Whenever the word "imgur" appears in a line of the data below, copy that line.
(Data for this exercise)
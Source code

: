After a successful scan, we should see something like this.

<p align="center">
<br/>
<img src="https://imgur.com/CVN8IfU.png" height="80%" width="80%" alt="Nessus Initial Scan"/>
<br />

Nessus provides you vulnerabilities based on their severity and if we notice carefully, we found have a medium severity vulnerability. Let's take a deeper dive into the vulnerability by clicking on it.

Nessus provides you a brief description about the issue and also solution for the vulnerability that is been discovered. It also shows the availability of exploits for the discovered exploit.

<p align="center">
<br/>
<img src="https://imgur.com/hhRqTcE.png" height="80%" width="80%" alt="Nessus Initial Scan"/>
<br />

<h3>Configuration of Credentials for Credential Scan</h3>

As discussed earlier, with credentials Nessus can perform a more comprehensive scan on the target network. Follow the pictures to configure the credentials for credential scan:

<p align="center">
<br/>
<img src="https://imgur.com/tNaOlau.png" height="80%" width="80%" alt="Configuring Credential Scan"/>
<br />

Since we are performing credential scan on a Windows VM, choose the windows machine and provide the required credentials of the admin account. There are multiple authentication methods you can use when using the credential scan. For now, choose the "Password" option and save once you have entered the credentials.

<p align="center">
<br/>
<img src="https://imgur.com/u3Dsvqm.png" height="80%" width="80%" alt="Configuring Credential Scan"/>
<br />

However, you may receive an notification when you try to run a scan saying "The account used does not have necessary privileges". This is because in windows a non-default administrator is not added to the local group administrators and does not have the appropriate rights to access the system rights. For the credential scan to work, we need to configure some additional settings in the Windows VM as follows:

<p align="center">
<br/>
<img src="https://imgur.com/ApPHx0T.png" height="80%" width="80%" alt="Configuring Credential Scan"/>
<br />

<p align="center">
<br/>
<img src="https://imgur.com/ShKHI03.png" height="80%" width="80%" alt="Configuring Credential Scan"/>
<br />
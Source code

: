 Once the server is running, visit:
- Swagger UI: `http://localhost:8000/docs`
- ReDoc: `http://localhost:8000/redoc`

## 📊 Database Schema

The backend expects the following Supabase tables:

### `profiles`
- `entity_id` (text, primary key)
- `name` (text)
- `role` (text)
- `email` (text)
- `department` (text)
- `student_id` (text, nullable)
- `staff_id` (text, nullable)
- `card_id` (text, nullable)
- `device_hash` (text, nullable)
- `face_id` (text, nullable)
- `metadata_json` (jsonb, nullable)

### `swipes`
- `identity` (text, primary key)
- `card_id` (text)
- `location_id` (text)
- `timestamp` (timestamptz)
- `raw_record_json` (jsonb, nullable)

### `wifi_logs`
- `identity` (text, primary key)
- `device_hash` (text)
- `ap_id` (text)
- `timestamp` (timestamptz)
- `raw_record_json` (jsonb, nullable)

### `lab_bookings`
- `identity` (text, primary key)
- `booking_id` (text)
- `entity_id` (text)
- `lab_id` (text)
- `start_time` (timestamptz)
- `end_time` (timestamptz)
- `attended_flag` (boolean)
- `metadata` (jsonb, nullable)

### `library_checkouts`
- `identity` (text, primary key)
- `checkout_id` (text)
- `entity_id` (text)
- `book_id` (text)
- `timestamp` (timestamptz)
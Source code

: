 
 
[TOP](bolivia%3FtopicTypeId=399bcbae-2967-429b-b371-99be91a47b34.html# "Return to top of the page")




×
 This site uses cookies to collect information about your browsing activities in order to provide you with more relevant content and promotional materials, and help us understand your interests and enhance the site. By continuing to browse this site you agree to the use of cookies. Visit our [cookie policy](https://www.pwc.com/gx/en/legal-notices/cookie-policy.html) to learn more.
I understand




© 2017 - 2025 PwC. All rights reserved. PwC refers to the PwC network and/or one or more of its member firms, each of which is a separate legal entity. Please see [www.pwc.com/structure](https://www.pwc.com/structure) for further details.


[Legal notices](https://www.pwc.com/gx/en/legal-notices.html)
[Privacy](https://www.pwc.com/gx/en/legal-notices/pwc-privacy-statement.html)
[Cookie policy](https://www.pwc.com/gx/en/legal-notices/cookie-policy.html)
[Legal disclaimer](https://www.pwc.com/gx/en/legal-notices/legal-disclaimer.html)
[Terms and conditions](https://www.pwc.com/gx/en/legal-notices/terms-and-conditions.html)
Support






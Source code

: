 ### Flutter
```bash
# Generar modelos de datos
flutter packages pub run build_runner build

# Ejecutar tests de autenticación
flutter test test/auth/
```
(End Data for this exercise)
(Data for this exercise)
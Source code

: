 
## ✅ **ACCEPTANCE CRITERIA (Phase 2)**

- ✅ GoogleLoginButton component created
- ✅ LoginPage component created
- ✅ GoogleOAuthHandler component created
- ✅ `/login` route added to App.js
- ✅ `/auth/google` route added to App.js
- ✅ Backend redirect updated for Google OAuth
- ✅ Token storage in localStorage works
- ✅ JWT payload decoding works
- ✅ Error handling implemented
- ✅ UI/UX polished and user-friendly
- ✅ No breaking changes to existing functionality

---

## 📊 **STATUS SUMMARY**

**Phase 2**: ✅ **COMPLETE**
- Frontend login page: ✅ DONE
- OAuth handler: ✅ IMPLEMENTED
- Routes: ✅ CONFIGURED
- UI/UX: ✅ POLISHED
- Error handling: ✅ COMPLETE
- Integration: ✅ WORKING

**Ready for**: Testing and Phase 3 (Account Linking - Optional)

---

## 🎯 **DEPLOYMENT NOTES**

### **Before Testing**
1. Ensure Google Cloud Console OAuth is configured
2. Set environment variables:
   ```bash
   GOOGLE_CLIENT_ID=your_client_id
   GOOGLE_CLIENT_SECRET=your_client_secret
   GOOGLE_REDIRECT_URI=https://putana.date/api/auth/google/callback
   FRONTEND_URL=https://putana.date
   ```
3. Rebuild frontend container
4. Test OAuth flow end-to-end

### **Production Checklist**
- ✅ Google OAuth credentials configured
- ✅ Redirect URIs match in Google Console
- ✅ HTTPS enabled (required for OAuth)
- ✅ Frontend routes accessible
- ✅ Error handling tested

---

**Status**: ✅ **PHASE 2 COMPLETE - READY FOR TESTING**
(End Data for this exercise)
* _Output of the task_
<img src="https://imgur.com/CVN8IfU.png" height="80%" width="80%" alt="Nessus Initial Scan"/>
<img src="https://imgur.com/hhRqTcE.png" height="80%" width="80%" alt="Nessus Initial Scan"/>
<img src="https://imgur.com/tNaOlau.png" height="80%" width="80%" alt="Configuring Credential Scan"/>
<img src="https://imgur.com/u3Dsvqm.png" height="80%" width="80%" alt="Configuring Credential Scan"/>
<img src="https://imgur.com/ApPHx0T.png" height="80%" width="80%" alt="Configuring Credential Scan"/>
<img src="https://imgur.com/ShKHI03.png" height="80%" width="80%" alt="Configuring Credential Scan"/>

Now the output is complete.